Y, por último, la frutilla de la torta. El Ministerio organizó cursos de formación para el servicio penitenciario y puso al frente de uno de ellos nada menos que a Enrique Stel, ex funcionario de Seguridad de la Provincia, imputado por delitos de Lesa Humanidad (incluidos abusos sexuales) en contra de 51 víctimas. Y todo esto, en menos de dos meses.
En este contexto, la fiscal Giannoni deberá dilucidar cómo murió Ceferino Nadal. El resultado de su pesquisa, si bien será basado en pruebas científicas, registros fílmicos y testimoniales, influirá seguramente en el (mal) humor social tucumano. Acá, al problema no resuelto de la creciente inseguridad, se suma el de la brutalidad policial. Ambos siguen aportando muertos a una sociedad que no descansa y que vive, muchas veces, con la íntima pregunta diaria “¿hoy me tocará a mí?”.

Los dilemas de la investigación
Según información extraoficial, el informe preliminar de la autopsia que se realizó al cuerpo de Nadal revela que hubo asfixia mecánica pero ¿fue esa la causa de la muerte? La Fiscalía está abocada a interpretar correctamente esa pericia y, para ello, deberá esperar el resultado final, que aportará estudios sobre los tejidos y que completará el panorama.
Porque la alternativa a esa hipótesis es que Nadal murió de un infarto. Una fatalidad que justo el destino tenía preparada para ese día, a esa hora. O más tarde, pero se adelantó por la violencia o el estrés de lo que estaba ocurriendo. Pero Karina Rodríguez, su viuda embarazada de siete meses, dice que Ceferino nunca tuvo problemas cardíacos. “Cefe”, le llama ella, también sus hermanos y sus vecinos. Nunca nadie lo conoció por su primer nombre, Walter. Pero la prensa policial parece no haber investigado mucho sobre el muerto y, a partir de los partes policiales, decidió rebautizarlo con una identidad que nadie nunca usó.
Resulta interesante desmenuzar de dónde salen esas dos hipótesis, aún antes de que se realizara la autopsia. La idea de la asfixia, si bien fue revelada por el diario La Gaceta tras la realización de la pericia, ya circulaba sottovoce desde el día mismo de la muerte. Quizás provenga de los testimonios de la gran cantidad de personas que ese día escucharon a Nadal decir que no podía respirar y de algunos que aseguran haber visto a un policía apretar su nuca con la rodilla, al estilo del homicidio de George Floyd en Estados Unidos. De inmediato, ante esa versión, comienza a circular la del infarto, proveniente de fuentes policiales. Cualquier uniformado a quien uno le preguntara en esas horas, ya daba la versión del infarto. ¿De dónde salió? Del Hospital Padilla, donde lo atendieron e intentaron revivirlo, no. Ni su historia clínica ni la información extraoficial del personal médico hablan de infarto. ¿Cómo supo la Policía que esa era la causa de muerte antes de la autopsia y sin una certificación médica? Mención aparte merece el hecho de que fuentes sanitarias que estuvieron en contacto con Nadal cuando fue ingresado hablaban, en esas horas, de un “accidente de tránsito”. Si bien eso no quedó asentado en la historia clínica ¿quien le dijo a los profesionales que la víctima venía de un siniestro vial? Este dato es llamativo y recuerda al brutal homicidio de Facundo Ferreira en 2018: los policías que acababan de vaciar sus cargadores a espaldas de niño de 12 años, y que habían logrado acertarle uno en la nuca, dejaron que el médico del sistema de emergencias creyera que se trataba de un accidente en moto. Así lo trasladó y así lo ingresó al hospital. El balazo se descubrió en una tomografía.

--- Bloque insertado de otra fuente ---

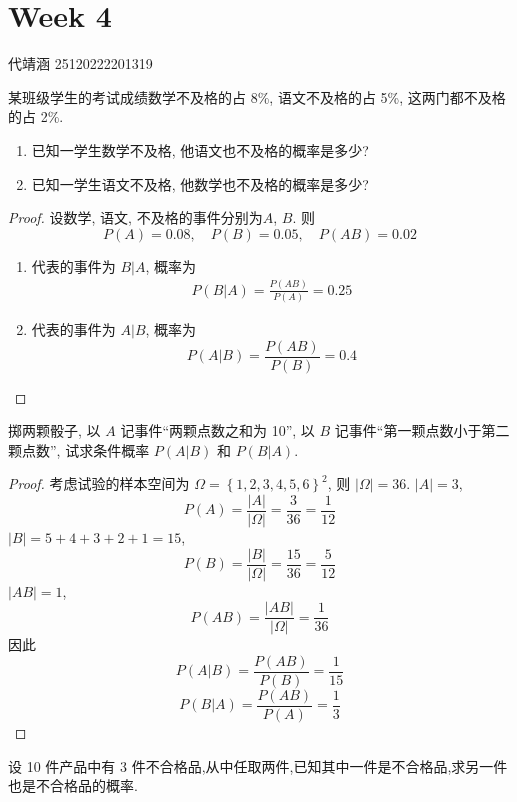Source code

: \documentclass[../main.tex]{subfiles}
\begin{document}
\ifSubfilesClassLoaded{

    
    \setcounter{chapter}{3}
}{}

\chapter{ Week 4 }
代靖涵 25120222201319
\begin{exercise}{}{}
    某班级学生的考试成绩数学不及格的占 8\%, 语文不及格的占 5\%, 这两门都不及格的占 2\%.
\begin{enumerate}
    \item 已知一学生数学不及格, 他语文也不及格的概率是多少?
    \item 已知一学生语文不及格, 他数学也不及格的概率是多少?
\end{enumerate}
\end{exercise}

\begin{proof}
    设数学, 语文, 不及格的事件分别为\(  A  \), \(  B  \). 则 \[
    P\left( A \right)= 0.08,\quad P\left( B \right)= 0 . 0 5  ,\quad P\left( AB \right)= 0.02 
    \]
    \begin{enumerate}
        \item 代表的事件为 \( B|A    \), 概率为 \[
        \begin{aligned}
        P\left( B | A \right)= \frac{P\left( AB \right)  }{P\left( A \right)  }= 0.25   
        \end{aligned}
        \]
        \item 代表的事件为 \(  A|B  \), 概率为 \[
        P\left( A|B \right)= \frac{P\left( AB \right)  }{P\left( B \right)  }= 0.4  
        \]  
    \end{enumerate}
      
\end{proof}
\begin{exercise}{}{}
掷两颗骰子, 以 $A$ 记事件“两颗点数之和为 10”, 以 $B$ 记事件“第一颗点数小于第二颗点数”, 试求条件概率 $P(A|B)$ 和 $P(B|A)$.
\end{exercise}

\begin{proof}
    考虑试验的样本空间为 \(  \Omega =  \left\{ 1,2,3,4,5,6 \right\}^{2}  \), 则 \(  \left|  \Omega  \right|= 36   \). \(  \left| A \right|= 3  \),  \[
    P\left( A \right)= \frac{\left| A \right|  }{\left|  \Omega  \right|  }= \frac{3 }{36 }   = \frac{1 }{12 } 
    \]  \(  \left| B \right|= 5+ 4+ 3+ 2+ 1= 15   \), \[
    P\left( B \right)= \frac{\left| B \right|  }{\left|  \Omega  \right|  }= \frac{15 }{36 }= \frac{5 }{12 }    
    \]  \(  \left| AB \right|=  1  \), \[
    P\left( AB \right)= \frac{\left| AB \right|  }{\left|  \Omega  \right|  }= \frac{1 }{36 }   
    \]因此 \[
    P\left( A|B \right)= \frac{P\left( AB \right)  }{P\left( B \right)  }= \frac{1 }{15 }   
    \] \[
    P\left( B|A \right)= \frac{P\left( AB \right)  }{P\left( A \right)  }= \frac{1 }{3 }   
    \] 
\end{proof}
\begin{exercise}{}{}
设 10 件产品中有 3 件不合格品,从中任取两件,已知其中一件是不合格品,求另一件也是不合格品的概率.
\end{exercise}
\end{document}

El bueno, el malo y el feo
El ministro de Seguridad de la Provincia, Claudio Maley, había amanecido ese día con el plan de ir al programa de televisión Los Primeros, por Canal 10, con la intención de responder sobre el escándalo de los taxistas y el control limítrofe. Pero, esa mañana, La Gaceta publicó que el resultado de la autopsia a Nadal habría concluido que fue asfixiado por la Policía. En ese contexto, Maley señaló que la investigación no estaba cerrada y quedaba en manos de la Justicia. Sin embargo, arremetió contra el muerto: “tiene muchos antecedentes delictivos, tiene su prontuario en nuestra Policía de la Provincia con diversos delitos y lo más grave que se puede mencionar es una condena de ocho años a cumplir y, a la vez, tiene problemas de adicciones”, remarcó enérgico. Y luego aclaró: “Cumplió una condena de ocho años, en sus antecedente está ya el antecedente de una condena de ocho años, ya había cumplido”.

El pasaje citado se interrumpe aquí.